Honestly, my mood in the morning was still stuck in the gray mode and I was not too excited about the day ahead. But the sunshine and a wonderful time of worship and teaching from my pastor helped lift me out of the gray and by the time I left church (after choir rehearsal) and finished up my grocery shopping, my mood had done a complete 180!
Of course, that brings me to the other part of the equation: my son was on his way home for Spring Break! I spent the rest of the afternoon sitting outside in the sunshine reading magazines and looking for his car to come cruising in the driveway. He got home safely and we had a great time catching up on things and hanging out together. Time with my son just fills my tank and while I am accepting of the fact that he's growing up and leaving the nest, spending time with him is usually an instant mood-lifter for me.
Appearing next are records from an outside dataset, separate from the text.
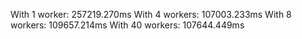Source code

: With 1 worker: 257219.270ms
With 4 workers: 107003.233ms
With 8 workers: 109657.214ms
With 40 workers: 107644.449ms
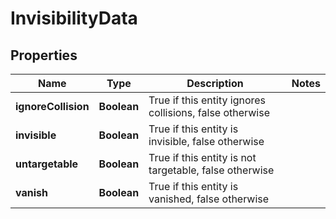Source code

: 
# InvisibilityData

## Properties
Name | Type | Description | Notes
------------ | ------------- | ------------- | -------------
**ignoreCollision** | **Boolean** | True if this entity ignores collisions, false otherwise | 
**invisible** | **Boolean** | True if this entity is invisible, false otherwise | 
**untargetable** | **Boolean** | True if this entity is not targetable, false otherwise | 
**vanish** | **Boolean** | True if this entity is vanished, false otherwise | 



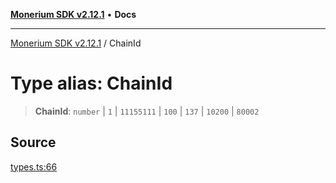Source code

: [**Monerium SDK v2.12.1**](../README.md) • **Docs**

---

[Monerium SDK v2.12.1](../README.md) / ChainId

# Type alias: ChainId

> **ChainId**: `number` \| `1` \| `11155111` \| `100` \| `137` \| `10200` \| `80002`

## Source

[types.ts:66](https://github.com/monerium/js-monorepo/blob/d7b4845046d718e3ed53164705f9a159eb0876ba/packages/sdk/src/types.ts#L66)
I love the time we can have together, and it's especially precious now that it's not an everyday occurance.
As I was driving to work today and contemplating the sunshine and the time with my son, I was thankful that my thoughts also moved to the main Source of my joy: God's Son, Jesus. So often, I forget or neglect to go to him with my sadness, my melancholy moods, my burdens. And even when I do bring them to him, sometimes the mood doesn't go away automatically. However, I can and do experience a "peace that passes all understanding" (Philippians 4:7) when I take the time to go to the Son in prayer and pour out my heart to him. He is always with me (and with you) and always hears and cares about what is weighing down my heart.
So yes, I am happy when the sun is shining and when I get to have special times with my son, but thankfully, the real reason that I can enjoy those things and can persevere through the hard things in life is because Jesus is the same yesterday, today and forever (Hebrews 13:8).